What’s causing our traffic problems?
One cause is the sheer volume of cars on our streets. A majority of cars being driven on our streets come from and go to somewhere outside of Somerville. That includes about 20,000 cut-through vehicles that pass through Union Square, 130,000 on I-93, and approximately 80 percent of all drivers at busy times and locations. The volume has increased along with the increase in traffic in greater Boston. More drivers are trying to find a way through Somerville around the traffic jams on I-93. Somerville Police Traffic Officers report that, at least anecdotally, the non-local commuters are more distracted and more likely to speed or skirt laws.

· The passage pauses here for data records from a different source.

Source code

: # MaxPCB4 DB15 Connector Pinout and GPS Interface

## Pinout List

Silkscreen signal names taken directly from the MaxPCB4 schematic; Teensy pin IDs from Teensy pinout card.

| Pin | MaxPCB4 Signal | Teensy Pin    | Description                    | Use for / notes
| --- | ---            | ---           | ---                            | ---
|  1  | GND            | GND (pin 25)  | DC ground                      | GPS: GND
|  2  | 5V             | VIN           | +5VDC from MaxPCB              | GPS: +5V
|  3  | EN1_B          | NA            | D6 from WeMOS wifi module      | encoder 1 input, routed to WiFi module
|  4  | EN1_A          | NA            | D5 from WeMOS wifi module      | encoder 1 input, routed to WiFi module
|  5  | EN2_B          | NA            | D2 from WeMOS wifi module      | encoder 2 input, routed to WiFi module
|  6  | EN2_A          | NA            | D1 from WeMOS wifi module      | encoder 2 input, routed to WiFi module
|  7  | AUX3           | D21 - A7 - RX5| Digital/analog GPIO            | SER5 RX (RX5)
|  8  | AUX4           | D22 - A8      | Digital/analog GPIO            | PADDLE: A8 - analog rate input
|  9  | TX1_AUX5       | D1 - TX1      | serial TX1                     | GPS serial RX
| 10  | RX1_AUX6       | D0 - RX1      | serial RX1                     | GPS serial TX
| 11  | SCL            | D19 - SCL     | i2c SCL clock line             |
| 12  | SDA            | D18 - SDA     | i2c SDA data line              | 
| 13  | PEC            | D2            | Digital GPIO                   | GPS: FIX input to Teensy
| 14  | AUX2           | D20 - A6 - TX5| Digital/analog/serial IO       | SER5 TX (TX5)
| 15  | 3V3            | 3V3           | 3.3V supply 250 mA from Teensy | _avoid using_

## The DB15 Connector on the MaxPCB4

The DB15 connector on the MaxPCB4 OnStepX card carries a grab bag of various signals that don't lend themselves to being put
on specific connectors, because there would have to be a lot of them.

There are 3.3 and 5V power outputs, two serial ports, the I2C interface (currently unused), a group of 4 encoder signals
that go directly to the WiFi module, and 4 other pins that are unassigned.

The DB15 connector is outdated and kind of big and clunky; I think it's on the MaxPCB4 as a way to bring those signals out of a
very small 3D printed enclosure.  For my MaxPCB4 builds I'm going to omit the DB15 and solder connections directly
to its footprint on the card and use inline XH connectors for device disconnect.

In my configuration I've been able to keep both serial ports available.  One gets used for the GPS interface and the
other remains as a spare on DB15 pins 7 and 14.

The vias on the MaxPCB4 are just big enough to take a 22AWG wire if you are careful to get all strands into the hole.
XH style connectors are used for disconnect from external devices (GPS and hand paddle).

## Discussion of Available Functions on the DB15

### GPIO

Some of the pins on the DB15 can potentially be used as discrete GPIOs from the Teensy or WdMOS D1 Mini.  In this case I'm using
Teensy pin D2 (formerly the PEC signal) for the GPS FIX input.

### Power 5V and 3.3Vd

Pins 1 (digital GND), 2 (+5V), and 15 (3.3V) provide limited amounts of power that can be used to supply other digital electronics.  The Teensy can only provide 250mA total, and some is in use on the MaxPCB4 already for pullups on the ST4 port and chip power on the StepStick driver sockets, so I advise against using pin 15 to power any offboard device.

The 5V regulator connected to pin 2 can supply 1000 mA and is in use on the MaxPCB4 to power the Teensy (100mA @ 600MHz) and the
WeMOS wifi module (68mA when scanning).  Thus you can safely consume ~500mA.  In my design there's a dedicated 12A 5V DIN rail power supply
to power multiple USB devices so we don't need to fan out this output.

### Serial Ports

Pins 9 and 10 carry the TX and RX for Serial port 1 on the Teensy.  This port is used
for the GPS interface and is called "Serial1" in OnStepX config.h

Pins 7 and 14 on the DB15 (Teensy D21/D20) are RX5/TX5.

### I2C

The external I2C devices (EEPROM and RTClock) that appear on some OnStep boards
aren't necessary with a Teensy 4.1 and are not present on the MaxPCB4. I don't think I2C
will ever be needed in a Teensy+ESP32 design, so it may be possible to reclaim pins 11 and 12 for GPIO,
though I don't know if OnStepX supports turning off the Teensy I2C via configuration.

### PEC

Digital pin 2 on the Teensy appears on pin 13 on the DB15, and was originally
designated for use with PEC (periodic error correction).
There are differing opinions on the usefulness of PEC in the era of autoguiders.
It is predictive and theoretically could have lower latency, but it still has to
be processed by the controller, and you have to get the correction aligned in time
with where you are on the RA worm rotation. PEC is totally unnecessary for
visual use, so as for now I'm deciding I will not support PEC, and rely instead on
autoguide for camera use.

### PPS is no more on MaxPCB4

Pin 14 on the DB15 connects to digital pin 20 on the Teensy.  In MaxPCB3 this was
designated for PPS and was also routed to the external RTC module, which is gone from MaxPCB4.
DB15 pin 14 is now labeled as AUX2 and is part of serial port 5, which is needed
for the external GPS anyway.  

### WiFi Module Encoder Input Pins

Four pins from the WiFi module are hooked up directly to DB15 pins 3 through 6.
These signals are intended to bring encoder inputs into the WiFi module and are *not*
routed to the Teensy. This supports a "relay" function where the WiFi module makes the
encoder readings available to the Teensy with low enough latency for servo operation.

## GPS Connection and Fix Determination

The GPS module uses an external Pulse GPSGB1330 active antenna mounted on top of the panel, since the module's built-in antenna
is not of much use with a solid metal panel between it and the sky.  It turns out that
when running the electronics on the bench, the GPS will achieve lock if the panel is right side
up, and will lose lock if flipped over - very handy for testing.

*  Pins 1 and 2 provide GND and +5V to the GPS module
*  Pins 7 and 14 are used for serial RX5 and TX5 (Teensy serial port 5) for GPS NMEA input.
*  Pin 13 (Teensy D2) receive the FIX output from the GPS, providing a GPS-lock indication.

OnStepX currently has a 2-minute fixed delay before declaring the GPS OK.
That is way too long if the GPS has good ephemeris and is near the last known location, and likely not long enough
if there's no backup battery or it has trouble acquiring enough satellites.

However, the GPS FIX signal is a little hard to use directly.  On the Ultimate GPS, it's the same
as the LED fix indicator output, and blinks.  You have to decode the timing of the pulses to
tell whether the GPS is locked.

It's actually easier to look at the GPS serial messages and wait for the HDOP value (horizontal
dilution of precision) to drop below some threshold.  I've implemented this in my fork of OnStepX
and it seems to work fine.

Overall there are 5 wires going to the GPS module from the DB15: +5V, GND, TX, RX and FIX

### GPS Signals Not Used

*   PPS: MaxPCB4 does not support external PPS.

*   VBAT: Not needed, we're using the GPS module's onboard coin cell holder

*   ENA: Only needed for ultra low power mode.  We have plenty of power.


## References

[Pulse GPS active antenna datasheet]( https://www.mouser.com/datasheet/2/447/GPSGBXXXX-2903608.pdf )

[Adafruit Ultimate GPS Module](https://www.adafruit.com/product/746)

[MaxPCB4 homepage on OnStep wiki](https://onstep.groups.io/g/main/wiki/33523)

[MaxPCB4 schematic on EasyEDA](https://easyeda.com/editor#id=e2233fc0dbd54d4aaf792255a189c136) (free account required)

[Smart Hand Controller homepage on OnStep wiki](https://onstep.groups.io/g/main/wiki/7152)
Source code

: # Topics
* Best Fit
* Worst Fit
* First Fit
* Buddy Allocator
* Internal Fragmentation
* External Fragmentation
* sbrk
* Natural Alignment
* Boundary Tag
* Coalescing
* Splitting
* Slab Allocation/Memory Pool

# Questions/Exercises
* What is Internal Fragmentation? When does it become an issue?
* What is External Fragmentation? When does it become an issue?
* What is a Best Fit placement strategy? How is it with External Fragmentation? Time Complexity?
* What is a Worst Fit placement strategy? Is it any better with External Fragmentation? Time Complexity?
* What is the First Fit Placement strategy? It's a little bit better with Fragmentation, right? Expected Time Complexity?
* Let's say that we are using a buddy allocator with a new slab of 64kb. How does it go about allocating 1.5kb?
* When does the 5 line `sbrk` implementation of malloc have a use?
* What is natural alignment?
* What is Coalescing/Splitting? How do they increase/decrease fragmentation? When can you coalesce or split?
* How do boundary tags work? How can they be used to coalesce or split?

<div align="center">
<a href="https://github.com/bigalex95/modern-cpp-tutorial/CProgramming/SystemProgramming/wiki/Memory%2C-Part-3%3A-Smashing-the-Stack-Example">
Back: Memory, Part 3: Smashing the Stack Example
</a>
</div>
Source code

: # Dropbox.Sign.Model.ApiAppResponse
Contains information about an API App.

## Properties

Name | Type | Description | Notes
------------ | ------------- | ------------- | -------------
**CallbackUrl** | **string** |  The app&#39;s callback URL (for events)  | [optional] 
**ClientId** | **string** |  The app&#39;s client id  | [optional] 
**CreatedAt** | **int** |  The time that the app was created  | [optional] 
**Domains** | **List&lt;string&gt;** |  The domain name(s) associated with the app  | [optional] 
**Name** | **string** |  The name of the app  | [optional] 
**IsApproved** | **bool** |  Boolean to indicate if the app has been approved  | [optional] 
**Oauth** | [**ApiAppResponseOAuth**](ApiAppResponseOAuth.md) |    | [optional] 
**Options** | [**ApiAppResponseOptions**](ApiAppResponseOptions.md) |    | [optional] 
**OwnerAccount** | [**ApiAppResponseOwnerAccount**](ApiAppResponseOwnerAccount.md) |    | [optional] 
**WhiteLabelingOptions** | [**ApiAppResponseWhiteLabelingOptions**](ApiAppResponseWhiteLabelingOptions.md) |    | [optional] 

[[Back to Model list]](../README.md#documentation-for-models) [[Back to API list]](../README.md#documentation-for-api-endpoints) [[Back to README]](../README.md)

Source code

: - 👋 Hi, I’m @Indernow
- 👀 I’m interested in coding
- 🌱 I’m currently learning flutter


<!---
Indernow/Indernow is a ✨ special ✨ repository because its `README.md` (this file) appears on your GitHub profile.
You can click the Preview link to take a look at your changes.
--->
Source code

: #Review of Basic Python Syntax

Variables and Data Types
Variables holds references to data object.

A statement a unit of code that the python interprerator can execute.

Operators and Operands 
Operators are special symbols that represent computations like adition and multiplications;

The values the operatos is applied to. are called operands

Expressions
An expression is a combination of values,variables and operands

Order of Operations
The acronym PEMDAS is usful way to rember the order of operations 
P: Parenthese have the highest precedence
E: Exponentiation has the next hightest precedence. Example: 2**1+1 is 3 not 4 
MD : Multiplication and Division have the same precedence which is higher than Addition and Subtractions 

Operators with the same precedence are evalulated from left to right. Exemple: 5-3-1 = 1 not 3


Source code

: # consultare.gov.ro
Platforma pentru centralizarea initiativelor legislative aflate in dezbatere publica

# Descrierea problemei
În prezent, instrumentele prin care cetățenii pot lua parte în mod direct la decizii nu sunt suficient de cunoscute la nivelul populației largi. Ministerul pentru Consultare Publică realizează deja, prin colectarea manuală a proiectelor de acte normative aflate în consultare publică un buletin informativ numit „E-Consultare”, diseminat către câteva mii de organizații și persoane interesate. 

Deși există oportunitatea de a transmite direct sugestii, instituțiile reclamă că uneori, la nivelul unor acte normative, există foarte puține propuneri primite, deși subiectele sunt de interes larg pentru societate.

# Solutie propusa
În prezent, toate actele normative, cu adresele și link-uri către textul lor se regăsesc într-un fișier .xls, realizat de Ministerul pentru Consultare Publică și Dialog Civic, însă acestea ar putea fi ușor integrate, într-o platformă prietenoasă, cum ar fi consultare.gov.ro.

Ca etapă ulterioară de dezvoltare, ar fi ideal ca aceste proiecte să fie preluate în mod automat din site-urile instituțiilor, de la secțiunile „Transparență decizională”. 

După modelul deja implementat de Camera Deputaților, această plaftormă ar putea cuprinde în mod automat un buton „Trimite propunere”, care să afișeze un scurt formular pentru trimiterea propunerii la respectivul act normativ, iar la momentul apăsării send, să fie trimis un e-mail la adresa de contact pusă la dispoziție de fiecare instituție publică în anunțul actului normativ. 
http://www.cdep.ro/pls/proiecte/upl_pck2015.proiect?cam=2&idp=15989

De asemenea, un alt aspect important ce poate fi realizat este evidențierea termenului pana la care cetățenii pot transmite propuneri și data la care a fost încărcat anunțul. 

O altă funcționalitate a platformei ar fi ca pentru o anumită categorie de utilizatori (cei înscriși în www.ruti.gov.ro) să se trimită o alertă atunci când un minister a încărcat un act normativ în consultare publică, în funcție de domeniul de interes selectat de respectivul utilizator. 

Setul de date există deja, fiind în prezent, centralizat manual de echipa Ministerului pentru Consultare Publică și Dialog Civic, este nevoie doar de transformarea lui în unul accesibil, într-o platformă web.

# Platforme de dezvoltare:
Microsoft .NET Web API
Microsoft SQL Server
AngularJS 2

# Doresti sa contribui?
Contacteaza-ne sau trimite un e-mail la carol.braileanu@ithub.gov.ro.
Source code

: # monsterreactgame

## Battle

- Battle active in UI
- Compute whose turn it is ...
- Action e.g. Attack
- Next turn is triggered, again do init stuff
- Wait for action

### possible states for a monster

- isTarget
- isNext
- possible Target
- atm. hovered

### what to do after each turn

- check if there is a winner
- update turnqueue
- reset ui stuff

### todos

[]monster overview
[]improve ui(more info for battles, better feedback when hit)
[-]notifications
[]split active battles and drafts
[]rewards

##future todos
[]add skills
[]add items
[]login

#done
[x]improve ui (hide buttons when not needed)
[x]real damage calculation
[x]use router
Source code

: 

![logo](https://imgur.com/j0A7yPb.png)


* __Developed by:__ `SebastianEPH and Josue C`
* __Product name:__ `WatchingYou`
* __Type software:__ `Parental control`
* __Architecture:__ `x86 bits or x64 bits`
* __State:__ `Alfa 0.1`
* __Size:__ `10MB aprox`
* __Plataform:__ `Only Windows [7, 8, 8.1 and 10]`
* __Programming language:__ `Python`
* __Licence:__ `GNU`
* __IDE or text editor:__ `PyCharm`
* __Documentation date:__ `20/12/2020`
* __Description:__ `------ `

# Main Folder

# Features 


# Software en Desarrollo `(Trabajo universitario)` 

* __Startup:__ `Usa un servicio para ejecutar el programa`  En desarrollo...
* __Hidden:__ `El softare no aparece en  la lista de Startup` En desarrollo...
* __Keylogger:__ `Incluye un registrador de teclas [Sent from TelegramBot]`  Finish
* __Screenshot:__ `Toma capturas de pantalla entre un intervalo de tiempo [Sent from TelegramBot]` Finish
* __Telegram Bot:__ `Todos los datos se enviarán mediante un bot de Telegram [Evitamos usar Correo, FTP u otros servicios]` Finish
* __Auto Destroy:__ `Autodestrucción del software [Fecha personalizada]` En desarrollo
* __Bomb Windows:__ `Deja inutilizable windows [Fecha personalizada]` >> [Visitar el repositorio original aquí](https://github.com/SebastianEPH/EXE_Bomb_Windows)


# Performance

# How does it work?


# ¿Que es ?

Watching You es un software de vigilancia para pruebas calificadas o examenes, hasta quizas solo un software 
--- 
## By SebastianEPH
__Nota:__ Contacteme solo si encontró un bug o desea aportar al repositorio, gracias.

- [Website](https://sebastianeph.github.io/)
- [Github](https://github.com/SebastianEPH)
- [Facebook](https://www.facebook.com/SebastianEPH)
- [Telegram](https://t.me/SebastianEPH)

Another issue that’s aggravating traffic is construction. This cause, we hope, will be temporary. Detours, road closures, dirt and gravel-covered streets… they are driving all types of travelers crazy. But at least they come with an eventual reward. (Note: If you have a construction-related issue or travel question you can email: email@example.com)
How can we make a dent in the traffic problems?
We have been meeting monthly since January 2018 with a group of residents who care deeply about making streets and sidewalks safer for all, and about relieving the traffic congestion that hurts our quality of life. We are so grateful for these residents who spend significant time working on traffic issues, including members of a group called Staying Put, who are trying to make sure that seniors and others with mobility issues can safely navigate our sidewalks and streets.
In addition to this effort, Mark chairs the Board of Aldermen (BOA) Traffic and Parking Committee. (Mark also represents the BOA on the City’s Traffic Commission, a little-known five-member Board that makes many of the important decisions about specific traffic and parking details in Somerville.) Mark has tried to focus on not just the very long laundry list of traffic problems, but on the big picture challenges, like staffing and infrastructure investment, that affect how much progress we can make.
The Administration and the BOA made a significant investment in 2018, almost doubling the traffic planning staff, thanks in large part to the advocacy and support of members of the public. The Mayor has also given the Office of Strategic Planning and Community Development transportation planning team both more resources and more responsibilities to tackle traffic planning issues. These extra resources have brought a much more flexible, creative, contemporary, and problem-solving approach to solving traffic issues.
We and the Administration share a focus on reducing traffic-related deaths, and the City’s new Vision Zero initiative addresses this objective. In particular, the planning process looks to increase the safety of pedestrians and bicyclists, who are most likely to experience traffic-related injuries and deaths in Somerville. However, we know that the entire system of streets and traffic requires study to improve life for people who travel by foot, bicycle, car, or bus/subway… and in most cases a mix of these methods.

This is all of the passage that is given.